» **Work to complete**:
Where a line in the listing below contains the word "have", copy that line.

» **Provided data**:

========================================

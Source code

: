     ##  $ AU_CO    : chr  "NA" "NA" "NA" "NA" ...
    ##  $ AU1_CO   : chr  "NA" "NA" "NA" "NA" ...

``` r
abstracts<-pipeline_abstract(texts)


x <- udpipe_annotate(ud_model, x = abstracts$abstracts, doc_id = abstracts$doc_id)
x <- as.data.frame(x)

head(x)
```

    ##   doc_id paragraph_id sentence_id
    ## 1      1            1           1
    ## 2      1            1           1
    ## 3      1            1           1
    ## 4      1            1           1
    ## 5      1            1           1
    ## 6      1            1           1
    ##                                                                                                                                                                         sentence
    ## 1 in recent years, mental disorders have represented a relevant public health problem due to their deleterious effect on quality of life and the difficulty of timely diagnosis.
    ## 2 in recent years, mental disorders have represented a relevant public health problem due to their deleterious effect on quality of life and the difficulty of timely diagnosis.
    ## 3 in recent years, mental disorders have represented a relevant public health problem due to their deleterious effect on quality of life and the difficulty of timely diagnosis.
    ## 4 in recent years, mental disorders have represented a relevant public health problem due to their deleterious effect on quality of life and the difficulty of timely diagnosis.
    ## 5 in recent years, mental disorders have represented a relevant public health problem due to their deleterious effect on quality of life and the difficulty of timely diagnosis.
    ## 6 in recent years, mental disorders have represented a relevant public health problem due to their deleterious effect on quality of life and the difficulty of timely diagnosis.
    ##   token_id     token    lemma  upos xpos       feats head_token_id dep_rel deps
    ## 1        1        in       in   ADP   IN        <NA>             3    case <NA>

========================================

» **Written solution**:
    ## 1 in recent years, mental disorders have represented a relevant public health problem due to their deleterious effect on quality of life and the difficulty of timely diagnosis.
    ## 2 in recent years, mental disorders have represented a relevant public health problem due to their deleterious effect on quality of life and the difficulty of timely diagnosis.
    ## 3 in recent years, mental disorders have represented a relevant public health problem due to their deleterious effect on quality of life and the difficulty of timely diagnosis.
    ## 4 in recent years, mental disorders have represented a relevant public health problem due to their deleterious effect on quality of life and the difficulty of timely diagnosis.
    ## 5 in recent years, mental disorders have represented a relevant public health problem due to their deleterious effect on quality of life and the difficulty of timely diagnosis.
    ## 6 in recent years, mental disorders have represented a relevant public health problem due to their deleterious effect on quality of life and the difficulty of timely diagnosis.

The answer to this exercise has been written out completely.